3

Consider the following code, which binds a temporary object to a const reference in "nested" fashion:

#include <iostream>

std::string foo()
{
    return "abc";
}

std::string goo()
{
    const std::string & a = foo();
    return a;
}

int main()
{
    // Is a temporary allocated on the heap to support this, even for a moment?
    const std::string & b = goo();
}

I have been trying to understand what the compiler must do in terms of memory storage in order to support this "nested" construct.

I suspect that for the call to foo(), memory allocation is straightforward: storage for a std::string will be allocated on the stack as the function foo() exits.

However, what must the compiler do to support storage for the object referenced by b? The stack for the function goo must unwind and "be replaced with" an object on the stack to which b refers, but in order to unwind the stack for goo, will the compiler be required to momentarily create a copy of the object on the heap (before copying it back to the stack in a different location)?

Or is it possible for the compiler to accomplish the requirements of this construct without any storage being allocated on the heap, even for a moment?

Or is it even possible for the compiler to use the same storage location for the object referred to by b as for the object referred to by a, without doing any additional allocation either on the stack or on the heap?

Dan Nissenbaum
  • 13,558
  • 21
  • 105
  • 181

5 Answers5

7

I think that there's a middle step you've failed to consider, which is that you are not binding b to a, but instead to a copy of a. And this isn't due to any fancy memory shenanigans!

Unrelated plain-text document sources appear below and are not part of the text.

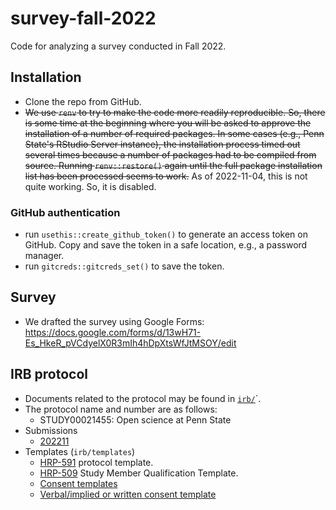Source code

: # survey-fall-2022
Code for analyzing a survey conducted in Fall 2022.

## Installation

- Clone the repo from GitHub.
- ~~We use `renv` to try to make the code more readily reproducible. So, there is some time at the beginning where you will be asked to approve the installation of a number of required packages. In some cases (e.g., Penn State's RStudio Server instance), the installation process timed out several times because a number of packages had to be compiled from source. Running `renv::restore()` again until the full package installation list has been processed seems to work.~~ As of 2022-11-04, this is not quite working. So, it is disabled.

### GitHub authentication

- run `usethis::create_github_token()` to generate an access token on GitHub. Copy and save the token in a safe location, e.g., a password manager.
- run `gitcreds::gitcreds_set()` to save the token.

## Survey

- We drafted the survey using Google Forms: <https://docs.google.com/forms/d/13wH71-Es_HkeR_pVCdyelX0R3mIh4hDpXtsWfJtMSOY/edit>

## IRB protocol

- Documents related to the protocol may be found in [`irb/`](irb)`.
- The protocol name and number are as follows:
    - STUDY00021455: Open science at Penn State
- Submissions
    - [202211](irb/submissions/2021111)
- Templates (`irb/templates`)
    - [HRP-591](https://irb.psu.edu/IRB/sd/Doc/0/RI1D4A1VTUS4R30B6EGVR56JBC/HRP-591%20-%20Protocol%20for%20Human%20Subject%20Research.docx) protocol template.
    - [HRP-509](https://irb.psu.edu/IRB/sd/Doc/0/5QOLUGBK59AK1F170VP48451AC/HRP-509%20-%20Study%20Team%20Member%20Qualification%20Template.docx) Study Member Qualification Template.
    - [Consent templates](https://irb.psu.edu/IRB/sd/Rooms/DisplayPages/LayoutInitial?tab2=294B1E5FDD6A8142A2AF57F5F7F197BF&container=com.webridge.entity.Entity%5BOID%5BFB78CE9F10C2AF4B91A7880D62D229EE%5D%5D)
    - [Verbal/implied or written consent template](https://irb.psu.edu/IRB/sd/Doc/0/AF4KKKGDEMFKLAN164QN48GNFE/HRP-580%20-%20HRPP%20Consent%20Form%20Template.docx)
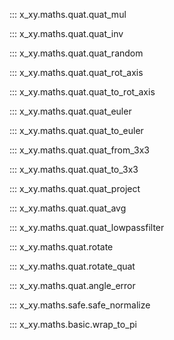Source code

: ::: x_xy.maths.quat.quat_mul

::: x_xy.maths.quat.quat_inv

::: x_xy.maths.quat.quat_random

::: x_xy.maths.quat.quat_rot_axis

::: x_xy.maths.quat.quat_to_rot_axis

::: x_xy.maths.quat.quat_euler

::: x_xy.maths.quat.quat_to_euler

::: x_xy.maths.quat.quat_from_3x3

::: x_xy.maths.quat.quat_to_3x3

::: x_xy.maths.quat.quat_project

::: x_xy.maths.quat.quat_avg

::: x_xy.maths.quat.quat_lowpassfilter

::: x_xy.maths.quat.rotate

::: x_xy.maths.quat.rotate_quat

::: x_xy.maths.quat.angle_error

::: x_xy.maths.safe.safe_normalize

::: x_xy.maths.basic.wrap_to_pi
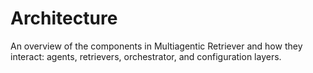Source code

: # Architecture

An overview of the components in Multiagentic Retriever and how they interact: agents, retrievers, orchestrator, and configuration layers.

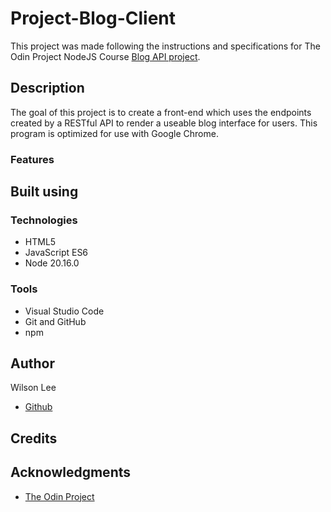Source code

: # Project-Blog-Client

This project was made following the instructions and specifications for The Odin Project NodeJS Course [Blog API project](https://www.theodinproject.com/lessons/node-path-nodejs-blog-api).

## Description

The goal of this project is to create a front-end which uses the endpoints created by a RESTful API to render a useable blog interface for users. This program is optimized for use with Google Chrome.

### Features

## Built using

### Technologies

- HTML5
- JavaScript ES6
- Node 20.16.0

### Tools

- Visual Studio Code
- Git and GitHub
- npm

## Author

Wilson Lee
- [Github](https://github.com/estercade)

## Credits

## Acknowledgments

* [The Odin Project](https://www.theodinproject.com/)
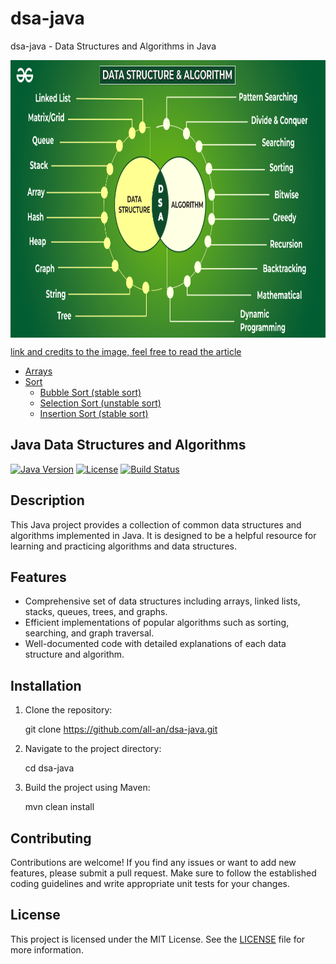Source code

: # dsa-java
dsa-java - Data Structures and Algorithms in Java


<p align="center">
        <a href="https://www.linkedin.com/in/all-an/">
            <img align="center" width="804" height="444"  src="/dsaimage.png" />
        </a>
</p>

[link and credits to the image, feel free to read the article](https://www.geeksforgeeks.org/learn-data-structures-and-algorithms-dsa-tutorial/)

- [Arrays](https://github.com/all-an/dsa-java/tree/main/001-arrays)
- [Sort](https://github.com/all-an/dsa-java/tree/main/002-sort)
    - [Bubble Sort (stable sort)](https://github.com/all-an/dsa-java/tree/main/002-sort/001-bubblesort)
    - [Selection Sort (unstable sort)](https://github.com/all-an/dsa-java/tree/main/002-sort/002-selection-sort)
    - [Insertion Sort (stable sort)](https://github.com/all-an/dsa-java/tree/main/002-sort/003-insertion-sort)


## Java Data Structures and Algorithms

[![Java Version](https://img.shields.io/badge/Java-11-blue.svg)](https://www.oracle.com/java/technologies/javase-jdk11-downloads.html)
[![License](https://img.shields.io/badge/License-MIT-green.svg)](https://opensource.org/licenses/MIT)
[![Build Status](https://img.shields.io/travis/your-username/java-data-structures-algorithms/master.svg)](https://travis-ci.org/your-username/java-data-structures-algorithms)

## Description

This Java project provides a collection of common data structures and algorithms implemented in Java. It is designed to be a helpful resource for learning and practicing algorithms and data structures.

## Features

- Comprehensive set of data structures including arrays, linked lists, stacks, queues, trees, and graphs.
- Efficient implementations of popular algorithms such as sorting, searching, and graph traversal.
- Well-documented code with detailed explanations of each data structure and algorithm.

## Installation

1. Clone the repository:

   git clone https://github.com/all-an/dsa-java.git

2. Navigate to the project directory:

   cd dsa-java

3. Build the project using Maven:

   mvn clean install

## Contributing

Contributions are welcome! If you find any issues or want to add new features, please submit a pull request. Make sure to follow the established coding guidelines and write appropriate unit tests for your changes.

## License

This project is licensed under the MIT License. See the [LICENSE](LICENSE) file for more information.


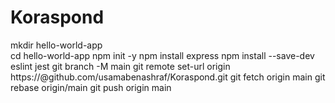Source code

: # Koraspond
mkdir hello-world-app             
cd hello-world-app
npm init -y
npm install express
npm install --save-dev eslint jest
git branch -M main
git remote set-url origin https://@github.com/usamabenashraf/Koraspond.git
git fetch origin main
git rebase origin/main
git push origin main  
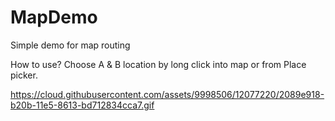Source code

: # MapDemo
Simple demo for map routing

How to use?
Choose A & B location by long click into map or from Place picker.

https://cloud.githubusercontent.com/assets/9998506/12077220/2089e918-b20b-11e5-8613-bd712834cca7.gif
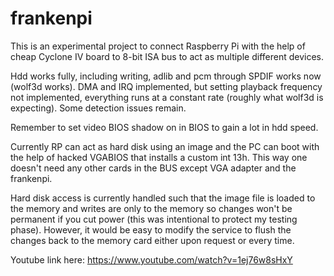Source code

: # frankenpi

This is an experimental project to connect Raspberry Pi with the help of cheap Cyclone IV board to 8-bit ISA bus to act as multiple different devices.

Hdd works fully, including writing, adlib and pcm through SPDIF works now (wolf3d works). DMA and IRQ implemented, but setting playback frequency not implemented, everything runs at a constant rate (roughly what wolf3d is expecting). Some detection issues remain.

Remember to set video BIOS shadow on in BIOS to gain a lot in hdd speed.

Currently RP can act as hard disk using an image and the PC can boot with the help of hacked VGABIOS that installs a custom int 13h. This way one doesn't need any other cards in the BUS except VGA adapter and the frankenpi.

Hard disk access is currently handled such that the image file is loaded to the memory and writes are only to the memory so changes won't be permanent if you cut power (this was intentional to protect my testing phase). However, it would be easy to modify the service to flush the changes back to the memory card either upon request or every time.

Youtube link here: https://www.youtube.com/watch?v=1ej76w8sHxY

goo returns by value and, as such, that value is available within the scope of the full-expression inside main per all the usual mechanisms. It'll either be in main's stack frame, or somewhere else, or (in this contrived case) likely optimised out entirely.

The only magic here is that it is kept in main's scope until b goes out of scope, because b is a ref-to-const (instead of being near-immediately destroyed).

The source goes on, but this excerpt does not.